Out of the records below, copy all lines in which the word "server" occurs.

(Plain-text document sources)
★ ★ ★ ★

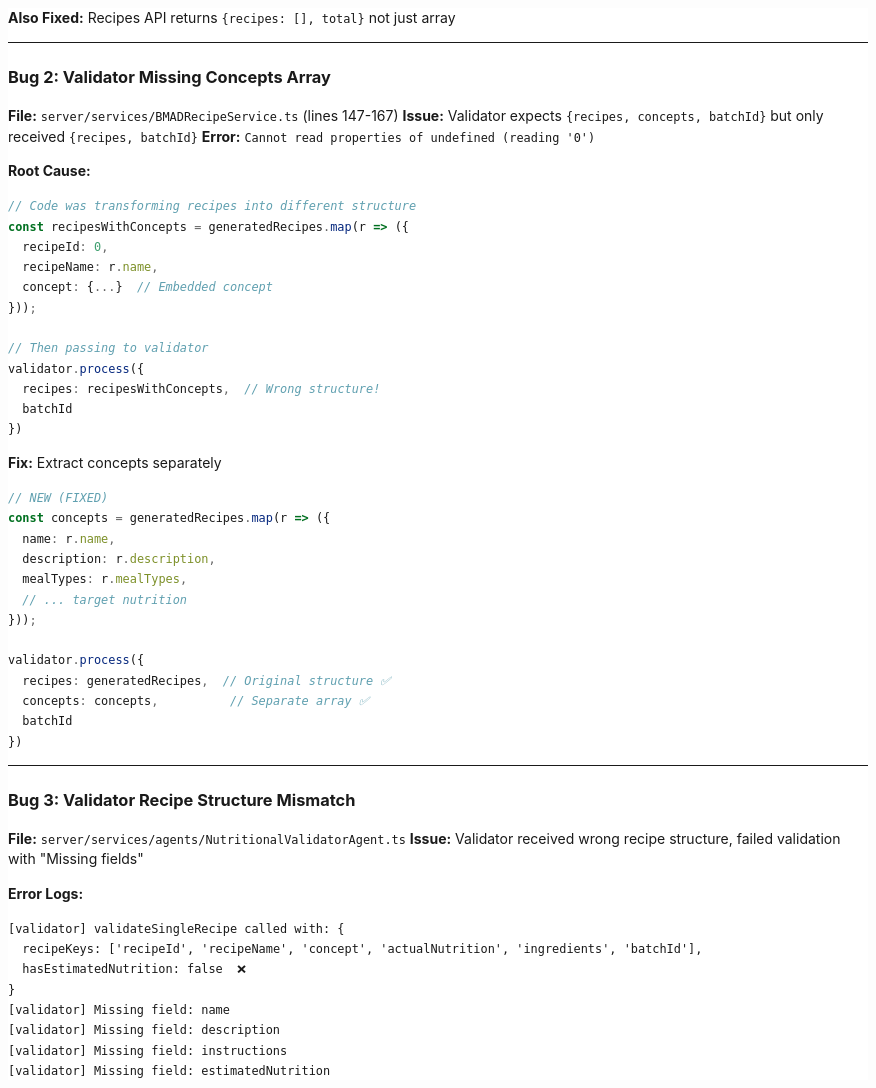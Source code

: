 **Also Fixed:** Recipes API returns `{recipes: [], total}` not just array

---

### Bug 2: Validator Missing Concepts Array
**File:** `server/services/BMADRecipeService.ts` (lines 147-167)
**Issue:** Validator expects `{recipes, concepts, batchId}` but only received `{recipes, batchId}`
**Error:** `Cannot read properties of undefined (reading '0')`

**Root Cause:**
```typescript
// Code was transforming recipes into different structure
const recipesWithConcepts = generatedRecipes.map(r => ({
  recipeId: 0,
  recipeName: r.name,
  concept: {...}  // Embedded concept
}));

// Then passing to validator
validator.process({
  recipes: recipesWithConcepts,  // Wrong structure!
  batchId
})
```

**Fix:** Extract concepts separately
```typescript
// NEW (FIXED)
const concepts = generatedRecipes.map(r => ({
  name: r.name,
  description: r.description,
  mealTypes: r.mealTypes,
  // ... target nutrition
}));

validator.process({
  recipes: generatedRecipes,  // Original structure ✅
  concepts: concepts,          // Separate array ✅
  batchId
})
```

---

### Bug 3: Validator Recipe Structure Mismatch
**File:** `server/services/agents/NutritionalValidatorAgent.ts`
**Issue:** Validator received wrong recipe structure, failed validation with "Missing fields"

**Error Logs:**
```
[validator] validateSingleRecipe called with: {
  recipeKeys: ['recipeId', 'recipeName', 'concept', 'actualNutrition', 'ingredients', 'batchId'],
  hasEstimatedNutrition: false  ❌
}
[validator] Missing field: name
[validator] Missing field: description
[validator] Missing field: instructions
[validator] Missing field: estimatedNutrition
```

★ ★ ★ ★

▶ Answer for the task:
**File:** `server/services/BMADRecipeService.ts` (lines 147-167)
**File:** `server/services/agents/NutritionalValidatorAgent.ts`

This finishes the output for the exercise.